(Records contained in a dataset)
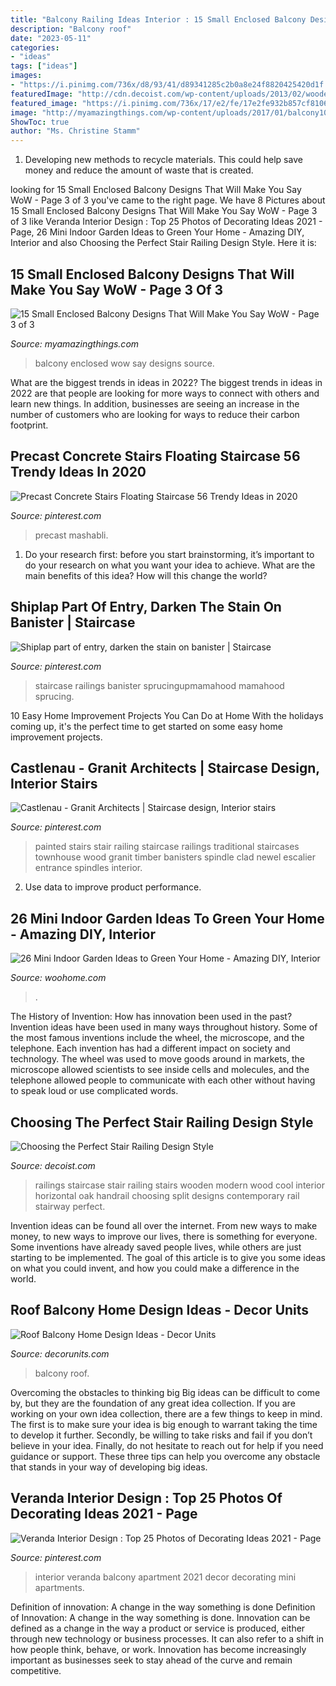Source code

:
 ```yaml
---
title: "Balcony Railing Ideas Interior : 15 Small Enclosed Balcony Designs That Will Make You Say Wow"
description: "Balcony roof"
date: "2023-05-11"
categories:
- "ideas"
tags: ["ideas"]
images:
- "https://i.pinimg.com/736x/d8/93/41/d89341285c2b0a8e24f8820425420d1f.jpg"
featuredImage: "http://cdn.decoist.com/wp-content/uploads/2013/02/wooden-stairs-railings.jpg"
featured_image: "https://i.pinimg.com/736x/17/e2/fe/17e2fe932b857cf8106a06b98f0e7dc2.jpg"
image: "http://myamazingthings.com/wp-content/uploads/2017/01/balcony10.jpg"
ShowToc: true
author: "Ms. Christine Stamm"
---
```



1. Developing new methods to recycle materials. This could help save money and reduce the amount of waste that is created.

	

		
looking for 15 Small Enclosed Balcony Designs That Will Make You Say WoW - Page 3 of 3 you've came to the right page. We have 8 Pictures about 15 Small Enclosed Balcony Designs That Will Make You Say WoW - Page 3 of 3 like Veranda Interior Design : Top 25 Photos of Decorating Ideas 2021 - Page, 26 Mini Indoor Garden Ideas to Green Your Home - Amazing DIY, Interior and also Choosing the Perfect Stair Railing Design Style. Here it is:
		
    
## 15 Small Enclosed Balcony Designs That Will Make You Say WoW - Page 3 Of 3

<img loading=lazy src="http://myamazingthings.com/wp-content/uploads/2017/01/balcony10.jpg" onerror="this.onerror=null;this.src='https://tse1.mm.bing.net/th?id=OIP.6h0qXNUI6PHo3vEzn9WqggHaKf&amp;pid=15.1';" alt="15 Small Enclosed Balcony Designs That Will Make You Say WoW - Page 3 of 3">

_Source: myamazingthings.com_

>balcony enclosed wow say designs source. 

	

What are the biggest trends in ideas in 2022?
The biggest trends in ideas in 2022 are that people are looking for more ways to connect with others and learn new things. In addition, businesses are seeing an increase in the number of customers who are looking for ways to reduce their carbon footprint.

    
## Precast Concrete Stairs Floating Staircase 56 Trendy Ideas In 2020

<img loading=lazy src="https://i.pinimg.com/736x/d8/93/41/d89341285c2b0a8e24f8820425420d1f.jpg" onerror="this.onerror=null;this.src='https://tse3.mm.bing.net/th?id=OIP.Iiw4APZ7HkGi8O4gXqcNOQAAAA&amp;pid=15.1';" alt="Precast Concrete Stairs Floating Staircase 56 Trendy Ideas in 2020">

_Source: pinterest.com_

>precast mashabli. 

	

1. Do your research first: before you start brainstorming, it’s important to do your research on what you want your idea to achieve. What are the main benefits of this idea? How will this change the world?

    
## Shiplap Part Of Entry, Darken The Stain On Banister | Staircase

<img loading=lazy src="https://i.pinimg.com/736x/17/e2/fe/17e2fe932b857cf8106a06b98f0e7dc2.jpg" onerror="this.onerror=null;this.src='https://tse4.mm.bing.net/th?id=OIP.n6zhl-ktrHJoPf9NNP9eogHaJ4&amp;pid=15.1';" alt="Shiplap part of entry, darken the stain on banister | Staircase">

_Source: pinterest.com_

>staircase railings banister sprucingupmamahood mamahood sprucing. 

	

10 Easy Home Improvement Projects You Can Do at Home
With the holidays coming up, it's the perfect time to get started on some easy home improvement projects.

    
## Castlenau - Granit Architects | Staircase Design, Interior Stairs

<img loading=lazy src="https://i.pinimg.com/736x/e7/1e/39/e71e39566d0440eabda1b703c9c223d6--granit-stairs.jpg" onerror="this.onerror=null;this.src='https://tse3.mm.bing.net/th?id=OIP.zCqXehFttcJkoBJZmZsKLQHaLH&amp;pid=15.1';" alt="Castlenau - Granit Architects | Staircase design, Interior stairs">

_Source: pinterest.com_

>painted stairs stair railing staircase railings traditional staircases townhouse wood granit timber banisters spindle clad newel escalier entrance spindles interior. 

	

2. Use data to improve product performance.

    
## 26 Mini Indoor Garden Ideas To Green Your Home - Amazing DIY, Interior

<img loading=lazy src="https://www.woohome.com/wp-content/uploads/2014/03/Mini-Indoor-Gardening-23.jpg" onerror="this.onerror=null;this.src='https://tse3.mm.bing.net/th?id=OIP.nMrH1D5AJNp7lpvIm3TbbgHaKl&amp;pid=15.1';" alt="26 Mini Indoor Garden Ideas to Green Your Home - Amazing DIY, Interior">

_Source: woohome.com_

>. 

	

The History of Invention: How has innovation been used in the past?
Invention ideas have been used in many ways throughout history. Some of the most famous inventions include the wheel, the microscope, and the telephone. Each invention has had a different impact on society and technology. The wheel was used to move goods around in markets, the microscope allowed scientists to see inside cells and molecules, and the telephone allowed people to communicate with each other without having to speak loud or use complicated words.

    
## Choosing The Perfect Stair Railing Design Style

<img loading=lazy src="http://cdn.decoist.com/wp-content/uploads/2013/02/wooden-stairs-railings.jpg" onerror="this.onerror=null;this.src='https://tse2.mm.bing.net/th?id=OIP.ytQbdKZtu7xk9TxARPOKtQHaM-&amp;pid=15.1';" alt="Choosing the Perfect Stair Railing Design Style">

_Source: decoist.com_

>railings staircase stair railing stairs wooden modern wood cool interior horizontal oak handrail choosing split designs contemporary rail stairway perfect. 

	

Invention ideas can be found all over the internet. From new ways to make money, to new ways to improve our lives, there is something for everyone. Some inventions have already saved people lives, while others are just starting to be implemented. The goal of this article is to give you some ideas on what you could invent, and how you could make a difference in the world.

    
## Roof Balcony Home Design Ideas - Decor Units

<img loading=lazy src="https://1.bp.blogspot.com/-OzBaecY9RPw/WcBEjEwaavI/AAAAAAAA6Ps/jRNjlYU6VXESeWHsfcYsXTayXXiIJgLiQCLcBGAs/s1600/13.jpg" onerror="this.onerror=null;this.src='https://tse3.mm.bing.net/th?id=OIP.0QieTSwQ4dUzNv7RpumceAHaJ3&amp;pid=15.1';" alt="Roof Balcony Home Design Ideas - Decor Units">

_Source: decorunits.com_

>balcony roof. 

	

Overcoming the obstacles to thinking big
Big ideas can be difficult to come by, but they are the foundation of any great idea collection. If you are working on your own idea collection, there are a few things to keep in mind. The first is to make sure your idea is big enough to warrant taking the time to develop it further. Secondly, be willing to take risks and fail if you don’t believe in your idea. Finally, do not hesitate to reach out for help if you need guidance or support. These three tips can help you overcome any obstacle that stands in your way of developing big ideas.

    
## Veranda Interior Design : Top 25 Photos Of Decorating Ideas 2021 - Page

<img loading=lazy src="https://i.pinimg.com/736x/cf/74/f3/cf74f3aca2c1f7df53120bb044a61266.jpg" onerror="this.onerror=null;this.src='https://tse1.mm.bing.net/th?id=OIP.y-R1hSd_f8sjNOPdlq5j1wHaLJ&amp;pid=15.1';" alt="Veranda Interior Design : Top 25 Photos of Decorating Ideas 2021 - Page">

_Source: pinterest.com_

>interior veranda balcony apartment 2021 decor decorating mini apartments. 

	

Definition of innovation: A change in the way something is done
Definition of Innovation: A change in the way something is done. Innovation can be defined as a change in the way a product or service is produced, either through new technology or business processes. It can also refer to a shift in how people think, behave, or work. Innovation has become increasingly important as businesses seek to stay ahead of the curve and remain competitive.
--
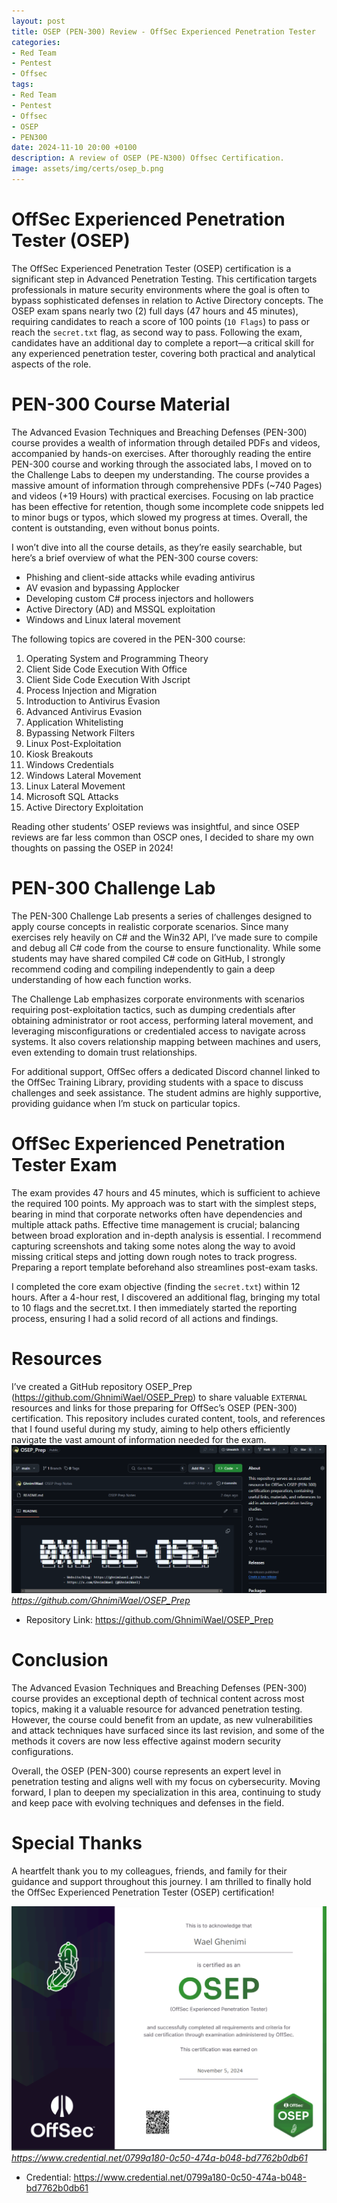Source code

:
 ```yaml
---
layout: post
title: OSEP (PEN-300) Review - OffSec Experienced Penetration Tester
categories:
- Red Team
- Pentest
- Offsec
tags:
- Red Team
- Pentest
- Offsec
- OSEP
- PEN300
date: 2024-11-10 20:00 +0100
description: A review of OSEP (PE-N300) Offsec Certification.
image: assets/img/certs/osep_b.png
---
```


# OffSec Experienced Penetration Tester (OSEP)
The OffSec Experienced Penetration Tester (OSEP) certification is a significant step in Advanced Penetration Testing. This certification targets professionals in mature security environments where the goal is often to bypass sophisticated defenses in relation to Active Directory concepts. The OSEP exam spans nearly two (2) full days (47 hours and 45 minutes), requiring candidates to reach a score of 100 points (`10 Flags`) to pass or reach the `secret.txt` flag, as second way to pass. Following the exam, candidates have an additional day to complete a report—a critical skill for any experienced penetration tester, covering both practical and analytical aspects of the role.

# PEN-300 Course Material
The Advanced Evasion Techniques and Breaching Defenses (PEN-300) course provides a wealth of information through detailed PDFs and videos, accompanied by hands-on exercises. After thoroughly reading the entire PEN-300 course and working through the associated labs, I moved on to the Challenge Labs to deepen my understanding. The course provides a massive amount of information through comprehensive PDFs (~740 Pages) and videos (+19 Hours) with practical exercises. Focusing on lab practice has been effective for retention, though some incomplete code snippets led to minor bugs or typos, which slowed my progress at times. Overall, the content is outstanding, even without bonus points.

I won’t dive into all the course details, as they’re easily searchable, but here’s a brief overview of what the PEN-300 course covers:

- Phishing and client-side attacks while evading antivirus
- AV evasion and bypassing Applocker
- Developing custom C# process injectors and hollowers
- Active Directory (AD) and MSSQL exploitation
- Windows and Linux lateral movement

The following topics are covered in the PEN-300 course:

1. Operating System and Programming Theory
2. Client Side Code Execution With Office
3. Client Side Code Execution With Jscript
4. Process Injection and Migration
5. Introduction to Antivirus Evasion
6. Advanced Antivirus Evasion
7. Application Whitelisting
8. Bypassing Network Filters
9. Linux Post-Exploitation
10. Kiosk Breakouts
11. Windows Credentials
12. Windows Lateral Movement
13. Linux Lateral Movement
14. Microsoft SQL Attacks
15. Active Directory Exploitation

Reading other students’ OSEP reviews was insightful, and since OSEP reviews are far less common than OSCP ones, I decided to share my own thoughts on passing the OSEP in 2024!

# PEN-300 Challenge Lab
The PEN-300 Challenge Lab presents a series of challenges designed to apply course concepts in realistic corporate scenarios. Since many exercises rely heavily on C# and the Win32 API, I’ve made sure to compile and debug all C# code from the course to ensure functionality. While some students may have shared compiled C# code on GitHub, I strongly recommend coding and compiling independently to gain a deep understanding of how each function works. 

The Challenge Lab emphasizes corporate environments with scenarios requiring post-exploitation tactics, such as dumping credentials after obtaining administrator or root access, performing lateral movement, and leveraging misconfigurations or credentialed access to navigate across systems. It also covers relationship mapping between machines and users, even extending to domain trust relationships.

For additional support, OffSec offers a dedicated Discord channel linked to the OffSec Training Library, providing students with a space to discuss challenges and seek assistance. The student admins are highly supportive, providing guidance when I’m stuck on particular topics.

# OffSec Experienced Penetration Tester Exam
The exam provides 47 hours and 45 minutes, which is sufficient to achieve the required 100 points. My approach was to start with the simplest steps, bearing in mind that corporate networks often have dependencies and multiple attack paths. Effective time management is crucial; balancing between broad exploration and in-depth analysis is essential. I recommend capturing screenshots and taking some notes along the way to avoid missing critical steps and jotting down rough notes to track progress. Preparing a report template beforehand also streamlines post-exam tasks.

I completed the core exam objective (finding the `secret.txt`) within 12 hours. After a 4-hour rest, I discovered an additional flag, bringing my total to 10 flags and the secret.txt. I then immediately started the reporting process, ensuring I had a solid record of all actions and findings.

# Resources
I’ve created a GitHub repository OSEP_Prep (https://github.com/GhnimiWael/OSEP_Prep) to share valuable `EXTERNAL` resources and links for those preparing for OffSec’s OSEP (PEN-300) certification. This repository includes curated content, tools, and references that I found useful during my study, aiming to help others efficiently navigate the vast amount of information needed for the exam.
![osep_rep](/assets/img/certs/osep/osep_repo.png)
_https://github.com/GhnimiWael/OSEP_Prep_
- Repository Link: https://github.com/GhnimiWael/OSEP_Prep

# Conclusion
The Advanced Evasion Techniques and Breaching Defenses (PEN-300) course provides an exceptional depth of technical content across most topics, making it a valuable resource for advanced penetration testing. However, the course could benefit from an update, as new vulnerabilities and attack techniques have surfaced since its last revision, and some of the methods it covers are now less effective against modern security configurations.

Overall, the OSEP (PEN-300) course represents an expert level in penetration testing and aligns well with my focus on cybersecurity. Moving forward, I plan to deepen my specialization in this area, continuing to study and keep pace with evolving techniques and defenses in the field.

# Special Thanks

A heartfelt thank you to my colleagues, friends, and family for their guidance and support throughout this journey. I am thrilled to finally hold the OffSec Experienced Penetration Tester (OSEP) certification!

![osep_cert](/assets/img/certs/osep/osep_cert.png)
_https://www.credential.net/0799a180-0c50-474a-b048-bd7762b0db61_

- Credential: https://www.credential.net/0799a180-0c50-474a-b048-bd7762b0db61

§ **Requirement**: Read through the records above and copy the lines that contain "most".

§ **Reply to the task**:
Invention ideas have been used in many ways throughout history. Some of the most famous inventions include the wheel, the microscope, and the telephone. Each invention has had a different impact on society and technology. The wheel was used to move goods around in markets, the microscope allowed scientists to see inside cells and molecules, and the telephone allowed people to communicate with each other without having to speak loud or use complicated words.
The Advanced Evasion Techniques and Breaching Defenses (PEN-300) course provides an exceptional depth of technical content across most topics, making it a valuable resource for advanced penetration testing. However, the course could benefit from an update, as new vulnerabilities and attack techniques have surfaced since its last revision, and some of the methods it covers are now less effective against modern security configurations.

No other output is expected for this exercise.